Goetz, who had never previously broadcast, was shown into a studio. Meanwhile Robert Ehrenzweig, the former London correspondent of a Viennese newspaper, had been similarly corralled to translate Chamberlain's broadcast into German. Ehrenzweig was installed in the Council Chamber of Broadcasting House, without a typewriter. The BBC had been given no advance text. It was taken down piecemeal by the news agencies as the Prime Minister spoke, and it reached Ehrenzweig in short takes. His handwritten German Schrift was so hard to read that the luckless Goetz was having great difficulty at the microphone. And in any case, he was constantly running out of copy. There were many embarrassing pauses.

In order to provide maximum audibility in Germany, BBC engineers had supplemented many of its short-wave transmitters with the medium-wave transmitters that carried the Regional Programme network. Habitual Regional listeners were annoyed by the sudden replacement of the expected programme by a broadcast in a language few could understand. Some thought that the Nazis had taken over the BBC wavelength. And those who could follow the German news were infuriated by its incompetence, with all those starts and stops. A crowd of protesters stormed into the reception hall at Broadcasting House, and Clark deemed it prudent to smuggle poor Goetz out through a back door.

Goetz had been born in Cologne of a German-Jewish father and a French mother. After the assassination in 1922 of the German Foreign Minister, Walter Rathenau, a Jew, they decided that their son had better be educated in England, and sent him to Bedales. He returned to Germany to study painting in Berlin for two years but, in view of the threatening political atmosphere, returned to Britain in 1931 and was naturalised three years later.

Goetz started his first comic strip, Colonel Up and Mr Down, for the Daily Express in 1933. He also drew for many magazines such as the British edition of Vogue, Night and Day, Lilliput and Punch. Before the Second World War he spent much time in France painting landscapes.

During the war he worked in the stable block of Woburn Abbey, made available by the Duke of Bedford to be the secret headquarters of the Political Warfare Executive. Goetz was particularly concerned with the preparation of leaflets to be dropped over Germany and with studying Nazi newspapers in search of material for the black broadcasts organised by Sefton Delmer, though Goetz did not speak at the microphone himself. By virtue of his upbringing he was trilingual. In the latter part of the war he transferred to the French section of the PWE, and edited an illustrated magazine, Cadrun, which was modelled on Picture Post.

After the war Goetz continued to paint, often in Wales with John Piper. He revisited Berlin and illustrated a series of articles on the devastation of Germany written for the Observer by Alan Moorehead.
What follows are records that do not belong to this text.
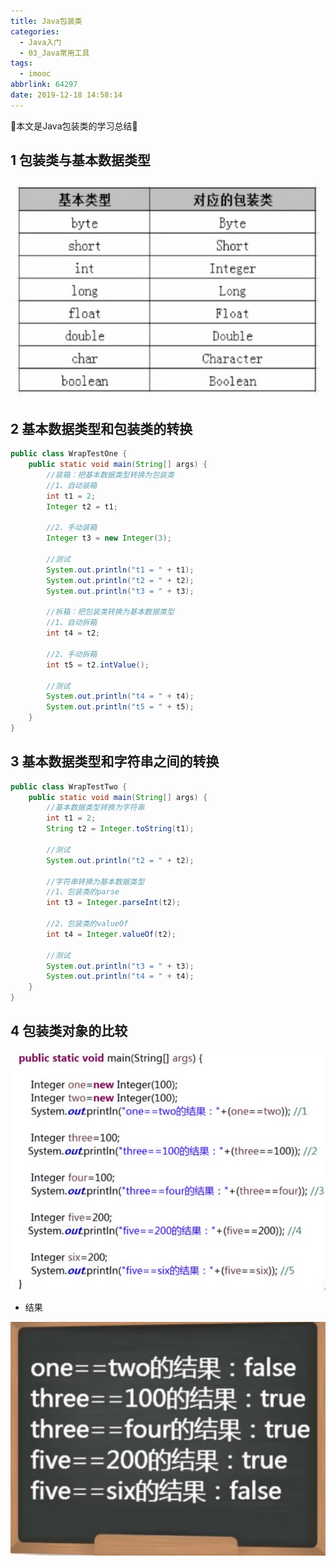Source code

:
 ```yaml
---
title: Java包装类
categories:
  - Java入门
  - 03_Java常用工具
tags:
  - imooc
abbrlink: 64297
date: 2019-12-18 14:58:14
---
```


:star2:本文是Java包装类的学习总结:star2:

<!-- more -->

## 1 包装类与基本数据类型

![图片](/images/013_02_01.png)

## 2 基本数据类型和包装类的转换

```java
public class WrapTestOne {
    public static void main(String[] args) {
        //装箱：把基本数据类型转换为包装类
        //1、自动装箱
        int t1 = 2;
        Integer t2 = t1;

        //2、手动装箱
        Integer t3 = new Integer(3);

        //测试
        System.out.println("t1 = " + t1);
        System.out.println("t2 = " + t2);
        System.out.println("t3 = " + t3);

        //拆箱：把包装类转换为基本数据类型
        //1、自动拆箱
        int t4 = t2;

        //2、手动拆箱
        int t5 = t2.intValue();

        //测试
        System.out.println("t4 = " + t4);
        System.out.println("t5 = " + t5);
    }
}

```

## 3 基本数据类型和字符串之间的转换

```java
public class WrapTestTwo {
    public static void main(String[] args) {
        //基本数据类型转换为字符串
        int t1 = 2;
        String t2 = Integer.toString(t1);

        //测试
        System.out.println("t2 = " + t2);

        //字符串转换为基本数据类型
        //1、包装类的parse
        int t3 = Integer.parseInt(t2);

        //2、包装类的valueOf
        int t4 = Integer.valueOf(t2);

        //测试
        System.out.println("t3 = " + t3);
        System.out.println("t4 = " + t4);
    }
}
```

## 4 包装类对象的比较

![图片](/images/013_02_02.png)

- 结果

![图片](/images/013_02_03.png)
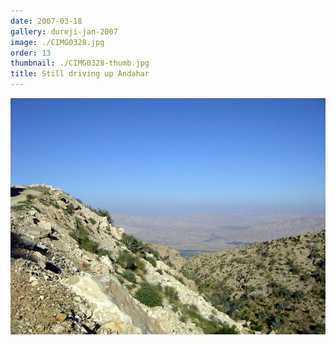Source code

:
 ```yaml
---
date: 2007-03-18
gallery: dureji-jan-2007
image: ./CIMG0328.jpg
order: 13
thumbnail: ./CIMG0328-thumb.jpg
title: Still driving up Andahar
---
```


![Still driving up Andahar](./CIMG0328.jpg)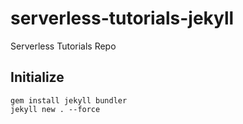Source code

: # serverless-tutorials-jekyll
Serverless Tutorials Repo

## Initialize

```
gem install jekyll bundler
jekyll new . --force
```
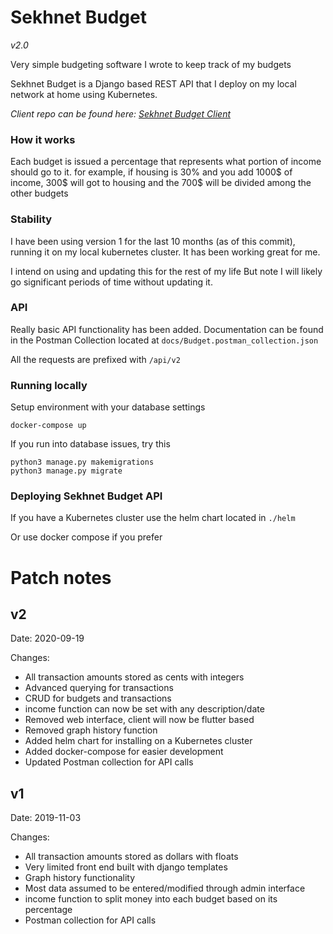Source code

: # Sekhnet Budget
_v2.0_ 

Very simple budgeting software I wrote
to keep track of my budgets

Sekhnet Budget is a Django based REST API that I deploy
on my local network at home using Kubernetes.

_Client repo can be found here: [Sekhnet Budget Client](https://github.com/fargusplumdoodle/sekhnet-budget-client)_

### How it works
Each budget is issued a percentage that represents
what portion of income should go to it. for example,
if housing is 30% and you add 1000$ of income, 300$ will
got to housing and the 700$ will be divided among the other
budgets

### Stability
I have been using version 1 for the last 10 months (as of this commit), running
it on my local kubernetes cluster. It has been working great for me.

I intend on using and updating this for the rest of my life
But note I will likely go significant periods of time without
updating it.

### API
Really basic API functionality has been added. Documentation can
be found in the Postman Collection located at `docs/Budget.postman_collection.json`

All the requests are prefixed with `/api/v2`


### Running locally

Setup environment with your database settings
```
docker-compose up
```

If you run into database issues, try this
```
python3 manage.py makemigrations 
python3 manage.py migrate
```


### Deploying Sekhnet Budget API

If you have a Kubernetes cluster use the helm chart located in `./helm`

Or use docker compose if you prefer


# Patch notes

## v2
Date: 2020-09-19

Changes:
- All transaction amounts stored as cents with integers
- Advanced querying for transactions
- CRUD for budgets and transactions
- income function can now be set with any description/date
- Removed web interface, client will now be flutter based
- Removed graph history function
- Added helm chart for installing on a Kubernetes cluster
- Added docker-compose for easier development
- Updated Postman collection for API calls

## v1
Date: 2019-11-03

Changes:
- All transaction amounts stored as dollars with floats
- Very limited front end built with django templates
- Graph history functionality
- Most data assumed to be entered/modified through admin interface
- income function to split money into each budget based on its percentage
- Postman collection for API calls
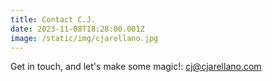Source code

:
 ```yaml
---
title: Contact C.J.
date: 2023-11-08T18:28:00.001Z
image: /static/img/cjarellano.jpg
---
```

Get in touch, and let's make some magic!: [cj@cjarellano.com](mailto:cj@cjarellano.com)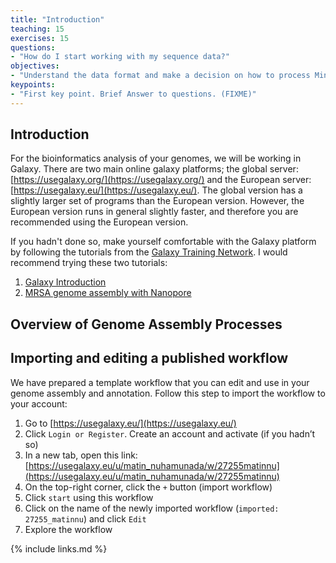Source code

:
 ```yaml
---
title: "Introduction"
teaching: 15
exercises: 15
questions:
- "How do I start working with my sequence data?"
objectives:
- "Understand the data format and make a decision on how to process MinION data"
keypoints:
- "First key point. Brief Answer to questions. (FIXME)"
---
```

## Introduction
For the bioinformatics analysis of your genomes, we will be working in Galaxy. There are two main online galaxy platforms; the global server: [https://usegalaxy.org/](https://usegalaxy.org/) and the European server: [https://usegalaxy.eu/](https://usegalaxy.eu/). The global version has a slightly larger set of programs than the European version. However, the European version runs in general slightly faster, and therefore you are recommended using the European version. 

If you hadn't done so, make yourself comfortable with the Galaxy platform by following the tutorials from the [Galaxy Training Network](https://training.galaxyproject.org/). I would recommend trying these two tutorials:
1.	[Galaxy Introduction](https://training.galaxyproject.org/training-material/topics/introduction/tutorials/galaxy-intro-short/tutorial.html)
2.	[MRSA genome assembly with Nanopore](https://training.galaxyproject.org/training-material/topics/assembly/tutorials/mrsa-nanopore/tutorial.html)

## Overview of Genome Assembly Processes

## Importing and editing a published workflow
We have prepared a template workflow that you can edit and use in your genome assembly and annotation. Follow this step to import the workflow to your account:
1.	Go to [https://usegalaxy.eu/](https://usegalaxy.eu/)
2.	Click `Login or Register`. Create an account and activate (if you hadn’t so)
3.	In a new tab, open this link: [https://usegalaxy.eu/u/matin_nuhamunada/w/27255matinnu](https://usegalaxy.eu/u/matin_nuhamunada/w/27255matinnu)
4.	On the top-right corner, click the `+` button (import workflow) 
5.	Click `start` using this workflow
6.	Click on the name of the newly imported workflow (`imported: 27255_matinnu`) and click `Edit`
7.	Explore the workflow

{% include links.md %}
He was also the very successful illustrator of the two books about "Major Thompson", caricaturing the French concept of the typical English gentleman with bowler hat and Savile Row suit written by Pierre Daninos. They were bestsellers in many countries. Goetz moved to France and became an art dealer as well as a painter. He did not move back to England permanently until 1980.

Goetz was a convivial member of the Garrick Club, in London, until some years ago when deafness deprived him of ready contact with his many friends. He was married three times, always to beautiful girls. The first was Gillian Crawshay-Williams, afterwards the wife of Tony Greenwood, the Labour MP who later went to the House of Lords. His second wife, Tony Mayo, who had been his junior at Bedales by three years, was the most glamorous Newnhamite when I was at Cambridge. His third wife Fiona Muir is the mother of his two sons.

Leonard Miall

Walter Goetz, artist, cartoonist: born Cologne 24 November 1911; married 1934 Gillian Crawshay-Williams (died 1995; marriage dissolved 1937), 1939 Patricia (Tony) Elton Mayo (marriage dissolved 1945), 1968 Fiona Muir (two sons, and one foster son); died London 13 September 1995.